La Corte di Cassazione, con la sentenza n. 7250/2020 ha chiarito il confine tra il reato di rapina e quello di esercizio arbitrario delle proprie ragioni con violenza alla persona. I Giudici Ermellini si o sono pronunciati, nello specifico, sul ricorso presentato da un uomo che era stato condannato, in sede di merito, a un anno e sei mesi di reclusione, nonché al pagamento di una multa da 1000 euro per aver aggredito verbalmente la madre, in preda a una crisi di astinenza, al fine di ottenere i soldi necessari all’acquisto di droga.

L’uomo, nel ricorrere per cassazione eccepiva che la Corte territoriale non avesse derubricato il fatto in esercizio arbitrario delle proprie ragioni con violenza alla persona, con una motivazione apparente e contraddittoria.  L’imputato, infatti, aveva agito nei confronti della madre “nella consapevolezza di esercitare un preteso diritto”, ritenendo che i soldi ricevuti servissero per acquistare la droga e non al fine di procurarsi un ingiusto profitto.

La Suprema Corte, tuttavia, ha ritenuto di rigettare il ricorso perché proposto con motivi infondati.

La Corte territoriale, secondo i Giudici di Piazza Cavour, con specifica per quanto sintetica motivazione, aveva infatti correttamente escluso la configurabilità, nel caso di specie, del reato di esercizio arbitrario delle proprie ragioni, previsto dall’art. 393 cod. pen.
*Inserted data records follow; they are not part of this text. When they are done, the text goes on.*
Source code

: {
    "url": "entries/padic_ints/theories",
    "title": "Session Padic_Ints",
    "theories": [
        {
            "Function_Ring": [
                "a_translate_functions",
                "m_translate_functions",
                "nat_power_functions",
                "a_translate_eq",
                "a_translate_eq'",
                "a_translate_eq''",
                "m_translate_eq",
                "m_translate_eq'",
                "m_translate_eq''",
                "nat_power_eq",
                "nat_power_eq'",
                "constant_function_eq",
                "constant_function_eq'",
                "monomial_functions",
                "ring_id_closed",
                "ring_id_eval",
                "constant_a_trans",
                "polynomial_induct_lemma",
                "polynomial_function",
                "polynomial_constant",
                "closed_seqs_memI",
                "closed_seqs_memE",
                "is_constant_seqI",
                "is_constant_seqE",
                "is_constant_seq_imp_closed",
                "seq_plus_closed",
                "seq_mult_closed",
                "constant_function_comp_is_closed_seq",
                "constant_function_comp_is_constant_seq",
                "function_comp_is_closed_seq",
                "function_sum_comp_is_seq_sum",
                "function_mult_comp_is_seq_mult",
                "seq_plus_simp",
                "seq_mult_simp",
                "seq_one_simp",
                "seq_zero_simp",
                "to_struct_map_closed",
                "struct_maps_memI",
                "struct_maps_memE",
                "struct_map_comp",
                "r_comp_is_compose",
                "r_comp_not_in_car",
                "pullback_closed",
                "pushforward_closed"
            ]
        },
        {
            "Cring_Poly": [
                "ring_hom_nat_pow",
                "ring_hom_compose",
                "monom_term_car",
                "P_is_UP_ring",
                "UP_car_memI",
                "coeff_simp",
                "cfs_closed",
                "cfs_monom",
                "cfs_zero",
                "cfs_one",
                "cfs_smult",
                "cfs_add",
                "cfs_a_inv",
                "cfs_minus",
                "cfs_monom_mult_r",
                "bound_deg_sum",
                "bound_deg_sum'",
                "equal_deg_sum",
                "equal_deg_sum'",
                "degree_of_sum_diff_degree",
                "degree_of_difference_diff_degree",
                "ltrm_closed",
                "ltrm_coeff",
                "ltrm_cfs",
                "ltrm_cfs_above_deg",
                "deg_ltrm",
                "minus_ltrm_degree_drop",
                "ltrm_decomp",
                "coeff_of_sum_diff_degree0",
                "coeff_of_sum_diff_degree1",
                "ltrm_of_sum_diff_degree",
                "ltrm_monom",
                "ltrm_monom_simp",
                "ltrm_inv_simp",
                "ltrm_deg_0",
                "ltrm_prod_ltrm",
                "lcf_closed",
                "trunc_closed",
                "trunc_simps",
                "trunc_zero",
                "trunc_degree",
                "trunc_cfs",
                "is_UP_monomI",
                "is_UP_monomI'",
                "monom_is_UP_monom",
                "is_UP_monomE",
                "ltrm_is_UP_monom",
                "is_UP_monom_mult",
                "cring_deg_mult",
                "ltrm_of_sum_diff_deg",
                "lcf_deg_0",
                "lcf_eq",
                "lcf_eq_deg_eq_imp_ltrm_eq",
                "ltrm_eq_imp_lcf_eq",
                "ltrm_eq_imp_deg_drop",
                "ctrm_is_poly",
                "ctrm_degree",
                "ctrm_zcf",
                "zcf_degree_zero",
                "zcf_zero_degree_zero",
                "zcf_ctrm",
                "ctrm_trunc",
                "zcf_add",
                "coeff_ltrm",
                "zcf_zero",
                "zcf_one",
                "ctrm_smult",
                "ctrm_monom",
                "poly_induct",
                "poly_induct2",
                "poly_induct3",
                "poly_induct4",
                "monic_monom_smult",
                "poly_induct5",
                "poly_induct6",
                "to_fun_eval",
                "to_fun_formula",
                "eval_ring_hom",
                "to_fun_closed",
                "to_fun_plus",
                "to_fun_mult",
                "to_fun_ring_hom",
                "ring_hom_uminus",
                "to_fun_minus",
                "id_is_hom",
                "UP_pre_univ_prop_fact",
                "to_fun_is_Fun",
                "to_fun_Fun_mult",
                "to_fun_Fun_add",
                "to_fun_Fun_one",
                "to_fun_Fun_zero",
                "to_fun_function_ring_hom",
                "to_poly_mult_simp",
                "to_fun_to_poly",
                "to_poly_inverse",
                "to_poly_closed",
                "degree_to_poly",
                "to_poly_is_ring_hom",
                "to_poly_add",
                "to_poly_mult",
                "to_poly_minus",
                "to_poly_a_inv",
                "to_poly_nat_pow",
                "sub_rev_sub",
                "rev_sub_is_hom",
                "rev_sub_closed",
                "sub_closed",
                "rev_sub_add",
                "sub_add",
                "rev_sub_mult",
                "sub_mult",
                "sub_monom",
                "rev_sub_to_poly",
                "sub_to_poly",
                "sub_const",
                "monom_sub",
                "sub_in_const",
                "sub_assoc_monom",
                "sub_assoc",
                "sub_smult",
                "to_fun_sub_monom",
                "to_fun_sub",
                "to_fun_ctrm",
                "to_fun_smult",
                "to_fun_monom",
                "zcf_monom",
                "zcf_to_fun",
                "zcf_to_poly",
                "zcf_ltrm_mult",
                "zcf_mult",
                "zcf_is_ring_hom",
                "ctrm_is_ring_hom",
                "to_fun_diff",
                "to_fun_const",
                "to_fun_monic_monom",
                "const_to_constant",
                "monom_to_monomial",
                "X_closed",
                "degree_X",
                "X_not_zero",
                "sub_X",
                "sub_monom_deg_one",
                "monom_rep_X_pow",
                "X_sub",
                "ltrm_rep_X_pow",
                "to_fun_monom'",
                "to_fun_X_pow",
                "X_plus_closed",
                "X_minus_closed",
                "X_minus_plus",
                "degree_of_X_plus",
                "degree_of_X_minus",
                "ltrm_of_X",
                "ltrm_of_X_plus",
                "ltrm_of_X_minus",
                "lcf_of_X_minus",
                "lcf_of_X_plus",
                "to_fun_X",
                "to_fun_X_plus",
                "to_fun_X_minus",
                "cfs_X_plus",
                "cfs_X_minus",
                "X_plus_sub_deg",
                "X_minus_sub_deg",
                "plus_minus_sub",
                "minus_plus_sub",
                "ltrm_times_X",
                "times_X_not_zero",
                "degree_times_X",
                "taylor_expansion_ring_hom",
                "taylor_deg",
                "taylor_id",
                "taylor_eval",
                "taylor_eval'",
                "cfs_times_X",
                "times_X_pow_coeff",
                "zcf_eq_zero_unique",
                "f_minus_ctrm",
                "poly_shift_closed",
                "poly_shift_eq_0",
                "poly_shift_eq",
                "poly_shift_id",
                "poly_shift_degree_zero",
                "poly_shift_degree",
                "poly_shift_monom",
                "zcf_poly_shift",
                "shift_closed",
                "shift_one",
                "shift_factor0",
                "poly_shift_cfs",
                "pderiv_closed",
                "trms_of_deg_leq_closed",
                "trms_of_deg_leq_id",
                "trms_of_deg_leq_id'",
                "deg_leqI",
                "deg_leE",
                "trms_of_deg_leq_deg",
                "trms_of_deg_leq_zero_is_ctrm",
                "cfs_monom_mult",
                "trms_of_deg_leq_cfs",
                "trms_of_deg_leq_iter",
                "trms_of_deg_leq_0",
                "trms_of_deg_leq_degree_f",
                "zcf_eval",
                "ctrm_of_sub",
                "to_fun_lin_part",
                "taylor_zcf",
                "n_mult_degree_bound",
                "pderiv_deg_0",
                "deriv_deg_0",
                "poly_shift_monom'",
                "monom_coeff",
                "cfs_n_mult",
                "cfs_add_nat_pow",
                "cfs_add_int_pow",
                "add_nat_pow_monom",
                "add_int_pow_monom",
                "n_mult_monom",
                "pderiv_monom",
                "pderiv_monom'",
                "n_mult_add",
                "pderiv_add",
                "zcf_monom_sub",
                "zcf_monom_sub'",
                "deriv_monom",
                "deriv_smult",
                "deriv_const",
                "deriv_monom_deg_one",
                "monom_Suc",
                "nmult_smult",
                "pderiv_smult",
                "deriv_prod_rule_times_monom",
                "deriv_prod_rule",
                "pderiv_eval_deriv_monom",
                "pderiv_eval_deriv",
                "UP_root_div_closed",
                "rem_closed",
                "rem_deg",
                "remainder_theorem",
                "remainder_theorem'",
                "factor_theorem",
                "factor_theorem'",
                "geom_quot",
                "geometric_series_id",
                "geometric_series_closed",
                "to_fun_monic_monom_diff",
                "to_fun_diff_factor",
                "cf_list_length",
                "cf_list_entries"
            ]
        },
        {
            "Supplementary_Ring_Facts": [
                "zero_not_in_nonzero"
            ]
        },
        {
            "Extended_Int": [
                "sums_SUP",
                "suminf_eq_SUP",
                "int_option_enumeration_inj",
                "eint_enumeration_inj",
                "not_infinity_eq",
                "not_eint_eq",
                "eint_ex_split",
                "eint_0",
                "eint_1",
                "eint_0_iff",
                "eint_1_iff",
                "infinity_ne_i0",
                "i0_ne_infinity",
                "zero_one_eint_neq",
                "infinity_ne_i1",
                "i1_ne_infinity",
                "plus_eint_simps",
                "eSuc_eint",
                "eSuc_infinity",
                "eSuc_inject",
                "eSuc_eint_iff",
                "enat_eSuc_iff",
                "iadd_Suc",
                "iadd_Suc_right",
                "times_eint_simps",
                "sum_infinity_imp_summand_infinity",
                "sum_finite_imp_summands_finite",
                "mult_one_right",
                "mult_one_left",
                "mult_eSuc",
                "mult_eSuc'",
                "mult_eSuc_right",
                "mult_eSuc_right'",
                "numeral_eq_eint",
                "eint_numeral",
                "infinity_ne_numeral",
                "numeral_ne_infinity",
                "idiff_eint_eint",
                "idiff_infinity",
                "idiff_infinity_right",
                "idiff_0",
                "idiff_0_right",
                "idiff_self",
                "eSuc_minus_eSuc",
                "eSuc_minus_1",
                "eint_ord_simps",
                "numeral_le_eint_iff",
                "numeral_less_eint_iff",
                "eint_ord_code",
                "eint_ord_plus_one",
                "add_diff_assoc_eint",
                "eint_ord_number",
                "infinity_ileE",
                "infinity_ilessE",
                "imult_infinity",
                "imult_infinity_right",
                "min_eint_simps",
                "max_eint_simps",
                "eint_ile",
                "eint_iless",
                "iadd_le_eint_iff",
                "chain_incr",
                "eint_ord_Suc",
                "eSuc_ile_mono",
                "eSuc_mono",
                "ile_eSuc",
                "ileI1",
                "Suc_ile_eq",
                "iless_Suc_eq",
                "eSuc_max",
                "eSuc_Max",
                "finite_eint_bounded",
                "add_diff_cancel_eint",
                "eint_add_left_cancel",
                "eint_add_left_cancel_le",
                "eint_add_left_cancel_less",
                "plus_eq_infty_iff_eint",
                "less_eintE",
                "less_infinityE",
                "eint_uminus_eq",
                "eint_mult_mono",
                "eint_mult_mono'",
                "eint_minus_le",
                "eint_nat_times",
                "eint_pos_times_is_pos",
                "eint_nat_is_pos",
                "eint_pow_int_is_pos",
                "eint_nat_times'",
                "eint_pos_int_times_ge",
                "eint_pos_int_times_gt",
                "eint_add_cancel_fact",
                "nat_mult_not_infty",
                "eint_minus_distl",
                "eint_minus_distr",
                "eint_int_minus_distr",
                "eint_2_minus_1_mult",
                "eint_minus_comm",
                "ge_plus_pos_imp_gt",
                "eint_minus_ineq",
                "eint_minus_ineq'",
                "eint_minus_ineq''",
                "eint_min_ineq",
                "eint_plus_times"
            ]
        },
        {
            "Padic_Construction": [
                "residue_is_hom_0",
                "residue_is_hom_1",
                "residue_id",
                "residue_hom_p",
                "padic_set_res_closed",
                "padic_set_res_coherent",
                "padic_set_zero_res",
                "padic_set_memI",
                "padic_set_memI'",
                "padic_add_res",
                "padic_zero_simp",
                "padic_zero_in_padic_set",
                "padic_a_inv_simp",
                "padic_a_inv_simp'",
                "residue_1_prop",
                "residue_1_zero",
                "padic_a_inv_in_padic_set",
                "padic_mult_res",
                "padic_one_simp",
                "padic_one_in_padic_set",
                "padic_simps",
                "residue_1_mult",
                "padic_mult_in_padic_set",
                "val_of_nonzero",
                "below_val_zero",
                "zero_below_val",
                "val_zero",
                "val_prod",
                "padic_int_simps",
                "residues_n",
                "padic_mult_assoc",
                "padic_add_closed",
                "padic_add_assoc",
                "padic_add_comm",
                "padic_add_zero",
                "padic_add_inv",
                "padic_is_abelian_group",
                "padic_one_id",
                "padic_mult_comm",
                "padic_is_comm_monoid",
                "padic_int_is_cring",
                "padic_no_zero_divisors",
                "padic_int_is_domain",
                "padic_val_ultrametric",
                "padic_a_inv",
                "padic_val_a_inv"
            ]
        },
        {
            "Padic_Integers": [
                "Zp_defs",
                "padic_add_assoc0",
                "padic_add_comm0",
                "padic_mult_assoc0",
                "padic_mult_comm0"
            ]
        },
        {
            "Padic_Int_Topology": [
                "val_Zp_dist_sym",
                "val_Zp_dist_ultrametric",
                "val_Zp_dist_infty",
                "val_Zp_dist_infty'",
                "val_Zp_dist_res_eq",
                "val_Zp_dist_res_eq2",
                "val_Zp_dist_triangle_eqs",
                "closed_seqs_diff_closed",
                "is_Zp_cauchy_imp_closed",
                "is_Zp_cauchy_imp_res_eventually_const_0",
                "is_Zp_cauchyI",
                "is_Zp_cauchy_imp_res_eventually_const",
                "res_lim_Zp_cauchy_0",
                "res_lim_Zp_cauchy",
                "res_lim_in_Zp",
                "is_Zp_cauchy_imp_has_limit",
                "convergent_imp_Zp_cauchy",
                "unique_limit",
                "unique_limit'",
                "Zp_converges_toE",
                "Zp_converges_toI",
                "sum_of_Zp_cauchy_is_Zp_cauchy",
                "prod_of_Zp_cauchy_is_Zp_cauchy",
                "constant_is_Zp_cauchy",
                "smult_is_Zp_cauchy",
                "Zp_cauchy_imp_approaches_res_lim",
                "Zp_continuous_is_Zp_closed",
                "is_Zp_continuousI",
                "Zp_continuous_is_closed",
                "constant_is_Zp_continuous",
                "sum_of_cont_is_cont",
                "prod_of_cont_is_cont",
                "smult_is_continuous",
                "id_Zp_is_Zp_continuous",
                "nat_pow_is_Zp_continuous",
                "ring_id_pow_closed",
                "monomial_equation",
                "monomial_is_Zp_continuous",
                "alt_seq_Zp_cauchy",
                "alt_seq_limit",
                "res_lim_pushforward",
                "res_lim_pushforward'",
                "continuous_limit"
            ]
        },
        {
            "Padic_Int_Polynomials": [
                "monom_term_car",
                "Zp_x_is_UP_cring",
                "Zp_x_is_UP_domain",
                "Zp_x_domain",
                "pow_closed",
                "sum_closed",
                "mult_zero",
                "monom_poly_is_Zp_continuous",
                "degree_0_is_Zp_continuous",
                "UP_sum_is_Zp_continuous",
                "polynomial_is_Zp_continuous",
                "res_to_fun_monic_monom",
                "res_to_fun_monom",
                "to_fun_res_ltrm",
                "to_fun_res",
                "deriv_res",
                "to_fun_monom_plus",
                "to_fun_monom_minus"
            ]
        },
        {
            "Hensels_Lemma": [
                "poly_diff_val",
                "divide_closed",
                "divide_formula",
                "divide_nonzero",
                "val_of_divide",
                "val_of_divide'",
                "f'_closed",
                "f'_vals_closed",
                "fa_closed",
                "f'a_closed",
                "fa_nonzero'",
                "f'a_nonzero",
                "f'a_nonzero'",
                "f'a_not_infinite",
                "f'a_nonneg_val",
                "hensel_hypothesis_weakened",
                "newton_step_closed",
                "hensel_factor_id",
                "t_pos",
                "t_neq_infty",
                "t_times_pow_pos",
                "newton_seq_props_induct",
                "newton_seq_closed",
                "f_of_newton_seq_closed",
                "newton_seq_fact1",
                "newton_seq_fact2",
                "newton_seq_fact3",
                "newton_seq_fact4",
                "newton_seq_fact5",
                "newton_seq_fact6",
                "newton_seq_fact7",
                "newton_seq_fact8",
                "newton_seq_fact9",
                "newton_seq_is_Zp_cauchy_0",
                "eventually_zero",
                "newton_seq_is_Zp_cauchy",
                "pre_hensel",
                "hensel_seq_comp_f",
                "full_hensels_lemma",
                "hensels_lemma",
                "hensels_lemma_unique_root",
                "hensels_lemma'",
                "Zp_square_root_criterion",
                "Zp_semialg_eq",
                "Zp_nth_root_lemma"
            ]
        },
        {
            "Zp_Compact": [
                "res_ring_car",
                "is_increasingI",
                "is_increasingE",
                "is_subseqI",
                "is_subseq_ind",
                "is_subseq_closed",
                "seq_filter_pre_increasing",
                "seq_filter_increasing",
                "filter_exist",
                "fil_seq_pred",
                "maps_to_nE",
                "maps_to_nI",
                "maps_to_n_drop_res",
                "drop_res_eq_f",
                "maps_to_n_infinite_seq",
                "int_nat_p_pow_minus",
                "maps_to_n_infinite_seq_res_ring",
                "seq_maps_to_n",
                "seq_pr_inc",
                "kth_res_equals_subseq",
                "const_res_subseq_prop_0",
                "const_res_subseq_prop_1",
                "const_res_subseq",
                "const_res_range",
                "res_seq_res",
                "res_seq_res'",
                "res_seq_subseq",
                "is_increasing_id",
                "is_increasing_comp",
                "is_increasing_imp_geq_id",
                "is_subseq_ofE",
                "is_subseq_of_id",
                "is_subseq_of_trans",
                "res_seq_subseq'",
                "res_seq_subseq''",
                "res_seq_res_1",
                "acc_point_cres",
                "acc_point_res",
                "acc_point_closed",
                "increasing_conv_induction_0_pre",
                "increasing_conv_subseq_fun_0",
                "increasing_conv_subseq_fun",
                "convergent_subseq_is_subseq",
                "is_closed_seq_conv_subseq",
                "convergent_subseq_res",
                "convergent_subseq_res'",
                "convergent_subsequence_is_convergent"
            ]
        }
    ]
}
Tale illecito è  ravvisabile solo quando l’agente sia animato dal fine di esercitare un diritto: pur non richiedendosi che si tratti di pretesa fondata, essa non può essere del tutto arbitraria ovvero sfornita di una possibile base legale.

In particolare – specificano dal Palazzaccio – l’elemento di differenziazione fondamentale tra il delitto di rapina e quello di esercizio arbitrario risiede nell’elemento soggettivo, che per quest’ultimo reato consiste nella ragionevole opinione dell’agente di esercitare un diritto con la coscienza che l’oggetto della pretesa gli competa giuridicamente, mentre per la rapina si concretizza nel fine di procurare a sé o ad altri un profitto ingiusto con la consapevolezza che quanto si pretende non compete e non è giuridicamente azionabile. Tale circostanza, nella fattispecie considerata, era ben nota all’imputato, “non essendo ovviamente azionabile la richiesta di denaro finalizzato all’acquisto di sostanza stupefacente”.